Gepubliceerd op donderdag 23 januari 2014
IEF 13454
De weergave van dit artikel is misschien niet optimaal, omdat deze is overgenomen uit onze oudere databank.

Beschermingsomvang octrooi niet zo beperkt door de gestelde onduidelijk

Vzr. Rechtbank Den Haag 22 januari 2014, KG ZA 13-1189 (Deliscious tegen Plantlab Groep)
Octrooirecht. Opheffing beslag afgewezen. Partijen hebben samengewerkt waarbij een experimentele teeltruimte is gerealiseerd door eiser). Plantlab is houdster van NL 2002091 voor een "Systeem en werkwijze voor het telen van een gewas in een althans ten dele geconditioneerde omgeving". [X] heeft in samenwerking met andere partijen een klimaatcel met LED-lampen ontwikkeld, Plantlab heeft in reactie daarop een licentie aangeboden en bewijsbeslag gelegd.

Het octrooi maakt geen helder onderscheid tussen verlichting en infraroodstraling. Verlichtingsmiddelen en bladverwarmingsmiddelen kunnen elkaar overlappen. De gestelde onduidelijkheid van het octrooi kan er, gelet op deze passage in de beschrijving, niet toe leiden dat moet worden aangenomen dat de beschermingsomvang zo beperkt is als bepleit door eisers. Het beslag, als bewijsbewarende maatregel, is niet summierlijk ongegrond gebleken en de opheffing hiervan wordt afgewezen.

4.4. De gestelde onduidelijkheid van het octrooi kan er, gelet op deze passage in de beschrijving, naar voorlopig oordeel niet toe leiden dat moet worden aangenomen dat de beschermingsomvang zo beperkt is als [X] bepleit.
4.5. Daarom kan niet worden geoordeeld dat de inrichting van [X] geen inbreuk maakt op het octrooi omdat de worteltemperatuurbeheersingsmiddelen geen contact maken met de teeltbodem of omdat de bladverwarmingsmiddelen niet zijn opgenomen in een apart armatuur. Wat het laatste betreft vermeldt de beschrijving zelfs uitdrukkelijk dat dit een optionele uitvoeringsvariant van het octrooi is. Voorts heeft [X] ter zitting erkend dat de door haar gebruikte LED-lampen niet alleen licht maar ook warmte uitstralen. Dat de lampen daarvoor niet primair zouden zijn ontworpen, doet niet terzake. Aannemelijk is dat de bladtemperatuur door die lampen in meer of mindere mate wordt verhoogd ten opzichte van de omgevingstemperatuur. In ieder geval blijkt het tegendeel niet. [X] bestrijdt voorts niet dat haar klimaatcel voldoet aan de overige kenmerken van conclusie 1 van het octrooi.

4.9. De relevante informatie waarop [X] kennelijk doelt en die PlantLab voor de voorzieningenrechter die het verlof heeft verleend zou hebben achtergehouden, is hiervoor besproken en leidt niet tot opheffing van het beslag.

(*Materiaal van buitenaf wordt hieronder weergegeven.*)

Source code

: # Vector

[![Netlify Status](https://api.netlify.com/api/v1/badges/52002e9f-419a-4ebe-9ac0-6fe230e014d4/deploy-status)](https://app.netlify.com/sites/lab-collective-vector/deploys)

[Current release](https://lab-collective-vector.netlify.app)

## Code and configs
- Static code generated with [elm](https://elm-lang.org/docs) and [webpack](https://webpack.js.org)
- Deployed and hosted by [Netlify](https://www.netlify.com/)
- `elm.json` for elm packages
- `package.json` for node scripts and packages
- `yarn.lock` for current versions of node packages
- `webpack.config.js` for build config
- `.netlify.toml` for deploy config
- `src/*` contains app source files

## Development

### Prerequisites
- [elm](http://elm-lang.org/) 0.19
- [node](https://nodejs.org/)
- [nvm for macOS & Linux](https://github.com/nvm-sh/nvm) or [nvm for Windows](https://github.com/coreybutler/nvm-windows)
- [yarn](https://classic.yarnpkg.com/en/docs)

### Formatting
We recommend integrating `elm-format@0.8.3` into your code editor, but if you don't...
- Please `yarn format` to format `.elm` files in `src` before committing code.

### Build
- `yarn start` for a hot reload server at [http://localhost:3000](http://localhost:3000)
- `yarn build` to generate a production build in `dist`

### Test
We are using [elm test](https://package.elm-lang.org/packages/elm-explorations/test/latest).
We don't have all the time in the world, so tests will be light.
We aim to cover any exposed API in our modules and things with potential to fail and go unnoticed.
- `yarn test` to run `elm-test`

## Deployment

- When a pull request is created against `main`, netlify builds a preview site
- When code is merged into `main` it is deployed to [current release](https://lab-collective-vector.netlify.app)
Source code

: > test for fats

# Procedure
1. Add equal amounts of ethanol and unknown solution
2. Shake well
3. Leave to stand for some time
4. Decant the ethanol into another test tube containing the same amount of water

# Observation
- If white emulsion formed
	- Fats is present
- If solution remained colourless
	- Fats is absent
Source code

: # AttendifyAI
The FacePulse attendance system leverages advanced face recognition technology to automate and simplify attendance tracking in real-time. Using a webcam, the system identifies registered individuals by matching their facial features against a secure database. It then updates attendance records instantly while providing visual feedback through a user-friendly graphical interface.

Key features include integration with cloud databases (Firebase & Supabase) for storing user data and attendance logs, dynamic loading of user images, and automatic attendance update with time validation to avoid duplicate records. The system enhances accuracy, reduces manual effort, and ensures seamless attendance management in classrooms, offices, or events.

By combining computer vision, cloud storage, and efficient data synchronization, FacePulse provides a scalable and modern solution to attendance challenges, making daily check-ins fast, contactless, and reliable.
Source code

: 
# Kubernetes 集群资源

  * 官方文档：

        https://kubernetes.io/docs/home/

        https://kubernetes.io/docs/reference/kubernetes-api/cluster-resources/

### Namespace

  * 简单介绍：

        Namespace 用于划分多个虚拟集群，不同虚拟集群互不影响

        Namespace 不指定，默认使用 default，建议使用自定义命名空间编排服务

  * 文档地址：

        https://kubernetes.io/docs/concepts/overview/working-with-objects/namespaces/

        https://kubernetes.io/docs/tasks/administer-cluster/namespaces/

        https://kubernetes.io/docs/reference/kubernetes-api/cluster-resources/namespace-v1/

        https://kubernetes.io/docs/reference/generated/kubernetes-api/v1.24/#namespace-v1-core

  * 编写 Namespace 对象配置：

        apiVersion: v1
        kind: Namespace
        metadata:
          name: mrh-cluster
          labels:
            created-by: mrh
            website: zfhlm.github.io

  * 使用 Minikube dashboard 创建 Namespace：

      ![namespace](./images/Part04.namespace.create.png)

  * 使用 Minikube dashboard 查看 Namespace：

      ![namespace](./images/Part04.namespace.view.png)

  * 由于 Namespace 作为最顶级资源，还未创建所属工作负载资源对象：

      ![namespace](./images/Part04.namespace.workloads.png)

4.10. Op grond van het voorgaande wordt voorshands geoordeeld dat niet summierlijk is aangetoond dat de vorderingen van PlantLab ter zake van de inbreuk op NL 091 door [X], op basis waarvan de bewijsbewarende maatregelen zijn getroffen, ongegrond zijn. Bovendien heeft [X], mede gelet op het belang dat PlantLab heeft bij handhaving van het beslag en de bewaring, naar voorlopig oordeel onvoldoende (spoedeisend) belang bij opheffing ervan. Het primair en het meer subsidiair gevorderde zal om die redenen worden afgewezen.
4.11. [X] heeft niet onderbouwd op welke gronden PlantLab zou moeten worden bevolen zekerheid te stellen, indien in dit kort geding bepaald zou worden dat het beslag en de bewaring gehandhaafd blijven. Evenmin is door haar toegelicht waarom die zekerheid een bedrag als gevorderd (€ 1.000.000,=) zou moeten zijn. Gelet op het bezwaar van PlantLab tegen toewijzing zal ook deze subsidiaire vordering worden afgewezen.